Qui siamo immersi in un mondo a rovescio , cupo, triste, governato da imbelli individui, abitato da melanconici ipocondriaci individui mascherinati, vergognosi, incarogniti , sottomessi, succubi di un regime che ha fatto sprofondare il Paese in preda a crisi economica, morale e di sistema, con individui senza più orgoglio, futuro, identità obbligati persino a “vendere » il proprio corpo in cambio di una parvenza di liberta.
Da giorni tocca subire le lezioni degli addetti al linciaggio, equipaggiati con una vasta e variegata attrezzatura culturale e morale in aggiunta al sapere scientifico trasfuso loro- probabilmente- tramite vaccinazione.
Non essendo ammesso l’irresponsabile costituirsi di un fronte di opposizione al governo non è il caso di spendersi contro la riforma Cartabia: di conseguenza si limitano il rispetto dello stato di diritto all’anatema lanciato contro cittadini che, non essendo il preparato obbligatorio, non stanno violando alcuna legge.
Men che mai è il caso di guardare alla luna, meglio dunque fermarsi al dito sostenendo la opportunità dell’estensione del green pass ai lavoratori della scuola, tenuti rispettosamente a dare il buon esempio e a sostituirsi, col sacrificio personale e l’abiura a una decisione presa consapevolmente, a misure che non sono state adottate: quelle della messa in sicurezza di scuole e mezzi di trasporto, del reperimento di nuovi spazi e nuove aule, dell’assunzione di personale, della programmazioni di orari scansionati.
E non parliamo della pedagogia mirata a incrementare la percezione dei diritti che fanno da impalcatura alla democrazia doverosamente e inevitabilmente sospesa per via della pandemia, che consisterebbe nel “far decidere a chi sa”, o della libertà che, secondo una massima abusata oltre che da filosofi, da laureati dell’università della strada sui social, va a consumo, si vende e si compra a chilo, si può tirare o restringere in modo che la proprio non superi i confini altrui disegnati dagli stessi che hanno sostituito Schengen col salvacondotto verde.

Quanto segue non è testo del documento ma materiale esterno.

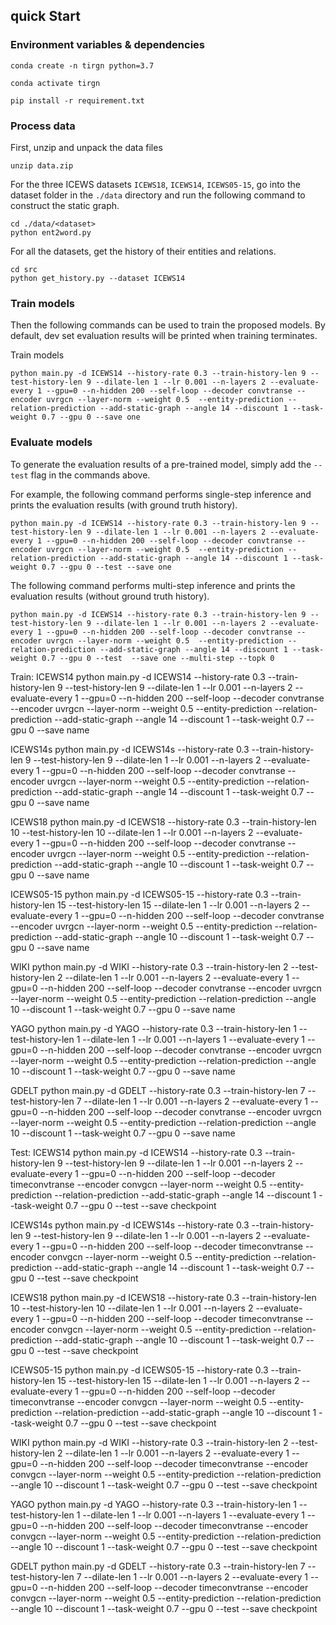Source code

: ## quick Start


### Environment variables & dependencies
```
conda create -n tirgn python=3.7

conda activate tirgn

pip install -r requirement.txt
```


### Process data
First, unzip and unpack the data files 
```
unzip data.zip
```
For the three ICEWS datasets `ICEWS18`, `ICEWS14`, `ICEWS05-15`, go into the dataset folder in the `./data` directory and run the following command to construct the static graph.
```
cd ./data/<dataset>
python ent2word.py
```
For all the datasets, get the history of their entities and relations.
```
cd src
python get_history.py --dataset ICEWS14
```


### Train models
Then the following commands can be used to train the proposed models. By default, dev set evaluation results will be printed when training terminates.

Train models
```
python main.py -d ICEWS14 --history-rate 0.3 --train-history-len 9 --test-history-len 9 --dilate-len 1 --lr 0.001 --n-layers 2 --evaluate-every 1 --gpu=0 --n-hidden 200 --self-loop --decoder convtranse --encoder uvrgcn --layer-norm --weight 0.5  --entity-prediction --relation-prediction --add-static-graph --angle 14 --discount 1 --task-weight 0.7 --gpu 0 --save one
```


### Evaluate models
To generate the evaluation results of a pre-trained model, simply add the `--test` flag in the commands above. 

For example, the following command performs single-step inference and prints the evaluation results (with ground truth history).
```
python main.py -d ICEWS14 --history-rate 0.3 --train-history-len 9 --test-history-len 9 --dilate-len 1 --lr 0.001 --n-layers 2 --evaluate-every 1 --gpu=0 --n-hidden 200 --self-loop --decoder convtranse --encoder uvrgcn --layer-norm --weight 0.5  --entity-prediction --relation-prediction --add-static-graph --angle 14 --discount 1 --task-weight 0.7 --gpu 0 --test --save one
```

The following command performs multi-step inference and prints the evaluation results (without ground truth history).
```
python main.py -d ICEWS14 --history-rate 0.3 --train-history-len 9 --test-history-len 9 --dilate-len 1 --lr 0.001 --n-layers 2 --evaluate-every 1 --gpu=0 --n-hidden 200 --self-loop --decoder convtranse --encoder uvrgcn --layer-norm --weight 0.5  --entity-prediction --relation-prediction --add-static-graph --angle 14 --discount 1 --task-weight 0.7 --gpu 0 --test  --save one --multi-step --topk 0
```

Train:
ICEWS14
python main.py -d ICEWS14 --history-rate 0.3 --train-history-len 9 --test-history-len 9 --dilate-len 1 --lr 0.001 --n-layers 2 --evaluate-every 1 --gpu=0 --n-hidden 200 --self-loop --decoder convtranse --encoder uvrgcn --layer-norm --weight 0.5  --entity-prediction --relation-prediction --add-static-graph --angle 14 --discount 1 --task-weight 0.7 --gpu 0 --save name

ICEWS14s
python main.py -d ICEWS14s --history-rate 0.3 --train-history-len 9 --test-history-len 9 --dilate-len 1 --lr 0.001 --n-layers 2 --evaluate-every 1 --gpu=0 --n-hidden 200 --self-loop --decoder convtranse --encoder uvrgcn --layer-norm --weight 0.5  --entity-prediction --relation-prediction --add-static-graph --angle 14 --discount 1 --task-weight 0.7 --gpu 0 --save name

ICEWS18
python main.py -d ICEWS18 --history-rate 0.3 --train-history-len 10 --test-history-len 10 --dilate-len 1 --lr 0.001 --n-layers 2 --evaluate-every 1 --gpu=0 --n-hidden 200 --self-loop --decoder convtranse --encoder uvrgcn --layer-norm --weight 0.5  --entity-prediction --relation-prediction --add-static-graph --angle 10 --discount 1 --task-weight 0.7 --gpu 0 --save name

ICEWS05-15
python main.py -d ICEWS05-15 --history-rate 0.3 --train-history-len 15 --test-history-len 15 --dilate-len 1 --lr 0.001 --n-layers 2 --evaluate-every 1 --gpu=0 --n-hidden 200 --self-loop --decoder convtranse --encoder uvrgcn --layer-norm --weight 0.5  --entity-prediction --relation-prediction --add-static-graph --angle 10 --discount 1 --task-weight 0.7 --gpu 0 --save name

WIKI
python main.py -d WIKI --history-rate 0.3 --train-history-len 2 --test-history-len 2 --dilate-len 1 --lr 0.001 --n-layers 2 --evaluate-every 1 --gpu=0 --n-hidden 200 --self-loop --decoder convtranse --encoder uvrgcn --layer-norm --weight 0.5  --entity-prediction --relation-prediction --angle 10 --discount 1 --task-weight 0.7 --gpu 0 --save name

YAGO
python main.py -d YAGO --history-rate 0.3 --train-history-len 1 --test-history-len 1 --dilate-len 1 --lr 0.001 --n-layers 1 --evaluate-every 1 --gpu=0 --n-hidden 200 --self-loop --decoder convtranse --encoder uvrgcn --layer-norm --weight 0.5  --entity-prediction --relation-prediction --angle 10 --discount 1 --task-weight 0.7 --gpu 0 --save name

GDELT
python main.py -d GDELT --history-rate 0.3 --train-history-len 7 --test-history-len 7 --dilate-len 1 --lr 0.001 --n-layers 2 --evaluate-every 1 --gpu=0 --n-hidden 200 --self-loop --decoder convtranse --encoder uvrgcn --layer-norm --weight 0.5  --entity-prediction --relation-prediction --angle 10 --discount 1 --task-weight 0.7 --gpu 0 --save name




Test:
ICEWS14
python main.py -d ICEWS14 --history-rate 0.3 --train-history-len 9 --test-history-len 9 --dilate-len 1 --lr 0.001 --n-layers 2 --evaluate-every 1 --gpu=0 --n-hidden 200 --self-loop --decoder timeconvtranse --encoder convgcn --layer-norm --weight 0.5  --entity-prediction --relation-prediction --add-static-graph --angle 14 --discount 1 --task-weight 0.7 --gpu 0 --test --save checkpoint

ICEWS14s
python main.py -d ICEWS14s --history-rate 0.3 --train-history-len 9 --test-history-len 9 --dilate-len 1 --lr 0.001 --n-layers 2 --evaluate-every 1 --gpu=0 --n-hidden 200 --self-loop --decoder timeconvtranse --encoder convgcn --layer-norm --weight 0.5  --entity-prediction --relation-prediction --add-static-graph --angle 14 --discount 1 --task-weight 0.7 --gpu 0 --test --save checkpoint

ICEWS18
python main.py -d ICEWS18 --history-rate 0.3 --train-history-len 10 --test-history-len 10 --dilate-len 1 --lr 0.001 --n-layers 2 --evaluate-every 1 --gpu=0 --n-hidden 200 --self-loop --decoder timeconvtranse --encoder convgcn --layer-norm --weight 0.5  --entity-prediction --relation-prediction --add-static-graph --angle 10 --discount 1 --task-weight 0.7 --gpu 0 --test --save checkpoint

ICEWS05-15
python main.py -d ICEWS05-15 --history-rate 0.3 --train-history-len 15 --test-history-len 15 --dilate-len 1 --lr 0.001 --n-layers 2 --evaluate-every 1 --gpu=0 --n-hidden 200 --self-loop --decoder timeconvtranse --encoder convgcn --layer-norm --weight 0.5  --entity-prediction --relation-prediction --add-static-graph --angle 10 --discount 1 --task-weight 0.7 --gpu 0 --test --save checkpoint

WIKI
python main.py -d WIKI --history-rate 0.3 --train-history-len 2 --test-history-len 2 --dilate-len 1 --lr 0.001 --n-layers 2 --evaluate-every 1 --gpu=0 --n-hidden 200 --self-loop --decoder timeconvtranse --encoder convgcn --layer-norm --weight 0.5  --entity-prediction --relation-prediction --angle 10 --discount 1 --task-weight 0.7 --gpu 0 --test --save checkpoint

YAGO
python main.py -d YAGO --history-rate 0.3 --train-history-len 1 --test-history-len 1 --dilate-len 1 --lr 0.001 --n-layers 1 --evaluate-every 1 --gpu=0 --n-hidden 200 --self-loop --decoder timeconvtranse --encoder convgcn --layer-norm --weight 0.5  --entity-prediction --relation-prediction --angle 10 --discount 1 --task-weight 0.7 --gpu 0 --test --save checkpoint

GDELT
python main.py -d GDELT --history-rate 0.3 --train-history-len 7 --test-history-len 7 --dilate-len 1 --lr 0.001 --n-layers 2 --evaluate-every 1 --gpu=0 --n-hidden 200 --self-loop --decoder timeconvtranse --encoder convgcn --layer-norm --weight 0.5  --entity-prediction --relation-prediction --angle 10 --discount 1 --task-weight 0.7 --gpu 0 --test --save checkpoint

Questo bagaglio di sapere, in gran parte di seconda e terza mano, costruito sulle esternazioni spericolate della passarella di rappresentanti della comunità scientifica e accademica, è diventato l’arma contundente dell’esecuzione sommaria della plebaglia populista, imbarbarita e retrograda, condizionata da una politica rampante che li spinge dissennatamente in piazze “malate… foriere di sciagura, gravide di presagi inquietanti e di ombre nere, con un pesante retrogusto fascistoide”, colpevole di non fidarsi della Scienza e dei competenti, autori di un inanellarsi di catastrofi ambientali (Seveso, Bhopal, Exxon Valdez), “chimiche” e sanitarie (DDT, talidomide), tecniche (Titanic, Zeppelin), economiche (liberalizzazioni, austerità) tanto per citarne alcune, frutto di teorie, processi e paradigmi che alla verifica si sono rivelati sbagliati, fallaci, insensati per via di una inestinguibile ambizione combinata con la hybris tracotante e sopraffattrice.
Ma come se non bastasse ci vengono servite anche impareggiabili lezioni di storia a cura di chi da mesi usa il termine negazionista a indicare chi esige dati certi su entità e gravità di una epidemia, chi osa contestare le scelte dei governi che si sono avvicendati, o denunciare che ogni presunta recrudescenza sia imputabile alle cattive abitudini dei riottosi, ai comportamenti scriteriati dei corridori nei parchi, alle dissipatezza di organizzatori di barbecue in terrazza, irriguardosi degli sforzi di esecutivi che non hanno investito un quattrino nel rafforzamento degli irrinunciabili reparti di intensiva, del potenziamento della medicina di base, dell’arruolamento di personale medico e paramedico, preferendo dirottare risorse verso le guarnigioni del generale Stato preposto alla campagna militar-vaccinale, in modo che non rimpiangano il dispositivo di armi rimpolpato e rinnovato per compiacere il guardiano del mondo balbettante il suo delirio guerrafondaio.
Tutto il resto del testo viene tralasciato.